Exercise material Start Marker

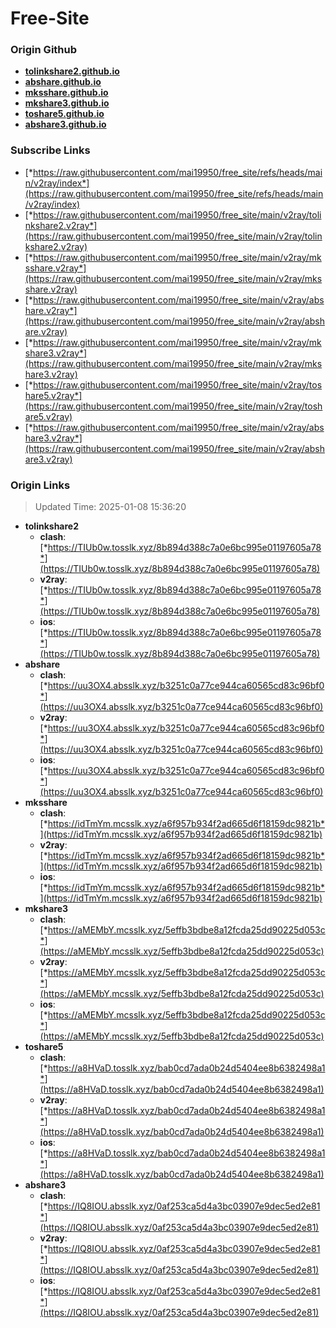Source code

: # Free-Site

### Origin Github

- [**tolinkshare2.github.io**](https://github.com/tolinkshare2/tolinkshare2.github.io)
- [**abshare.github.io**](https://github.com/abshare/abshare.github.io)
- [**mksshare.github.io**](https://github.com/mksshare/mksshare.github.io)
- [**mkshare3.github.io**](https://github.com/mkshare3/mkshare3.github.io)
- [**toshare5.github.io**](https://github.com/toshare5/toshare5.github.io)
- [**abshare3.github.io**](https://github.com/abshare3/abshare3.github.io)

### Subscribe Links

- [*https://raw.githubusercontent.com/mai19950/free_site/refs/heads/main/v2ray/index*](https://raw.githubusercontent.com/mai19950/free_site/refs/heads/main/v2ray/index)
- [*https://raw.githubusercontent.com/mai19950/free_site/main/v2ray/tolinkshare2.v2ray*](https://raw.githubusercontent.com/mai19950/free_site/main/v2ray/tolinkshare2.v2ray)
- [*https://raw.githubusercontent.com/mai19950/free_site/main/v2ray/mksshare.v2ray*](https://raw.githubusercontent.com/mai19950/free_site/main/v2ray/mksshare.v2ray)
- [*https://raw.githubusercontent.com/mai19950/free_site/main/v2ray/abshare.v2ray*](https://raw.githubusercontent.com/mai19950/free_site/main/v2ray/abshare.v2ray)
- [*https://raw.githubusercontent.com/mai19950/free_site/main/v2ray/mkshare3.v2ray*](https://raw.githubusercontent.com/mai19950/free_site/main/v2ray/mkshare3.v2ray)
- [*https://raw.githubusercontent.com/mai19950/free_site/main/v2ray/toshare5.v2ray*](https://raw.githubusercontent.com/mai19950/free_site/main/v2ray/toshare5.v2ray)
- [*https://raw.githubusercontent.com/mai19950/free_site/main/v2ray/abshare3.v2ray*](https://raw.githubusercontent.com/mai19950/free_site/main/v2ray/abshare3.v2ray)

### Origin Links

> Updated Time: 2025-01-08 15:36:20

- **tolinkshare2**
  - **clash**: [*https://TIUb0w.tosslk.xyz/8b894d388c7a0e6bc995e01197605a78*](https://TIUb0w.tosslk.xyz/8b894d388c7a0e6bc995e01197605a78)
  - **v2ray**: [*https://TIUb0w.tosslk.xyz/8b894d388c7a0e6bc995e01197605a78*](https://TIUb0w.tosslk.xyz/8b894d388c7a0e6bc995e01197605a78)
  - **ios**: [*https://TIUb0w.tosslk.xyz/8b894d388c7a0e6bc995e01197605a78*](https://TIUb0w.tosslk.xyz/8b894d388c7a0e6bc995e01197605a78)
- **abshare**
  - **clash**: [*https://uu3OX4.absslk.xyz/b3251c0a77ce944ca60565cd83c96bf0*](https://uu3OX4.absslk.xyz/b3251c0a77ce944ca60565cd83c96bf0)
  - **v2ray**: [*https://uu3OX4.absslk.xyz/b3251c0a77ce944ca60565cd83c96bf0*](https://uu3OX4.absslk.xyz/b3251c0a77ce944ca60565cd83c96bf0)
  - **ios**: [*https://uu3OX4.absslk.xyz/b3251c0a77ce944ca60565cd83c96bf0*](https://uu3OX4.absslk.xyz/b3251c0a77ce944ca60565cd83c96bf0)
- **mksshare**
  - **clash**: [*https://idTmYm.mcsslk.xyz/a6f957b934f2ad665d6f18159dc9821b*](https://idTmYm.mcsslk.xyz/a6f957b934f2ad665d6f18159dc9821b)
  - **v2ray**: [*https://idTmYm.mcsslk.xyz/a6f957b934f2ad665d6f18159dc9821b*](https://idTmYm.mcsslk.xyz/a6f957b934f2ad665d6f18159dc9821b)
  - **ios**: [*https://idTmYm.mcsslk.xyz/a6f957b934f2ad665d6f18159dc9821b*](https://idTmYm.mcsslk.xyz/a6f957b934f2ad665d6f18159dc9821b)
- **mkshare3**
  - **clash**: [*https://aMEMbY.mcsslk.xyz/5effb3bdbe8a12fcda25dd90225d053c*](https://aMEMbY.mcsslk.xyz/5effb3bdbe8a12fcda25dd90225d053c)
  - **v2ray**: [*https://aMEMbY.mcsslk.xyz/5effb3bdbe8a12fcda25dd90225d053c*](https://aMEMbY.mcsslk.xyz/5effb3bdbe8a12fcda25dd90225d053c)
  - **ios**: [*https://aMEMbY.mcsslk.xyz/5effb3bdbe8a12fcda25dd90225d053c*](https://aMEMbY.mcsslk.xyz/5effb3bdbe8a12fcda25dd90225d053c)
- **toshare5**
  - **clash**: [*https://a8HVaD.tosslk.xyz/bab0cd7ada0b24d5404ee8b6382498a1*](https://a8HVaD.tosslk.xyz/bab0cd7ada0b24d5404ee8b6382498a1)
  - **v2ray**: [*https://a8HVaD.tosslk.xyz/bab0cd7ada0b24d5404ee8b6382498a1*](https://a8HVaD.tosslk.xyz/bab0cd7ada0b24d5404ee8b6382498a1)
  - **ios**: [*https://a8HVaD.tosslk.xyz/bab0cd7ada0b24d5404ee8b6382498a1*](https://a8HVaD.tosslk.xyz/bab0cd7ada0b24d5404ee8b6382498a1)
- **abshare3**
  - **clash**: [*https://IQ8IOU.absslk.xyz/0af253ca5d4a3bc03907e9dec5ed2e81*](https://IQ8IOU.absslk.xyz/0af253ca5d4a3bc03907e9dec5ed2e81)
  - **v2ray**: [*https://IQ8IOU.absslk.xyz/0af253ca5d4a3bc03907e9dec5ed2e81*](https://IQ8IOU.absslk.xyz/0af253ca5d4a3bc03907e9dec5ed2e81)
  - **ios**: [*https://IQ8IOU.absslk.xyz/0af253ca5d4a3bc03907e9dec5ed2e81*](https://IQ8IOU.absslk.xyz/0af253ca5d4a3bc03907e9dec5ed2e81)
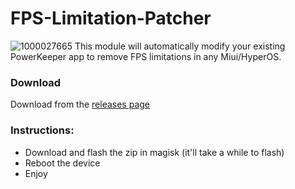 # FPS-Limitation-Patcher
![1000027665](https://github.com/Mods-Center/FPS-Limitation-Patcher/assets/83476983/34592a5f-1f23-4a75-8ea7-e3418854e982)
This module will automatically modify your existing PowerKeeper app to remove FPS limitations in any Miui/HyperOS.

### Download
Download from the [releases page](https://github.com/Mods-Center/FPS-Limitation-Patcher/releases)

### Instructions:
- Download and flash the zip in magisk (it'll take a while to flash)
- Reboot the device
- Enjoy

Exercise material End Marker

### What is being asked
From the records above, transcribe only the stretch from the line with "- **abshare3**" through the line with "### Download", keeping both ends. Omit pictures.

### Expected answer
- **abshare3**
  - **clash**: [*https://IQ8IOU.absslk.xyz/0af253ca5d4a3bc03907e9dec5ed2e81*](https://IQ8IOU.absslk.xyz/0af253ca5d4a3bc03907e9dec5ed2e81)
  - **v2ray**: [*https://IQ8IOU.absslk.xyz/0af253ca5d4a3bc03907e9dec5ed2e81*](https://IQ8IOU.absslk.xyz/0af253ca5d4a3bc03907e9dec5ed2e81)
  - **ios**: [*https://IQ8IOU.absslk.xyz/0af253ca5d4a3bc03907e9dec5ed2e81*](https://IQ8IOU.absslk.xyz/0af253ca5d4a3bc03907e9dec5ed2e81)
 # FPS-Limitation-Patcher
![1000027665](https://github.com/Mods-Center/FPS-Limitation-Patcher/assets/83476983/34592a5f-1f23-4a75-8ea7-e3418854e982)
This module will automatically modify your existing PowerKeeper app to remove FPS limitations in any Miui/HyperOS.

### Download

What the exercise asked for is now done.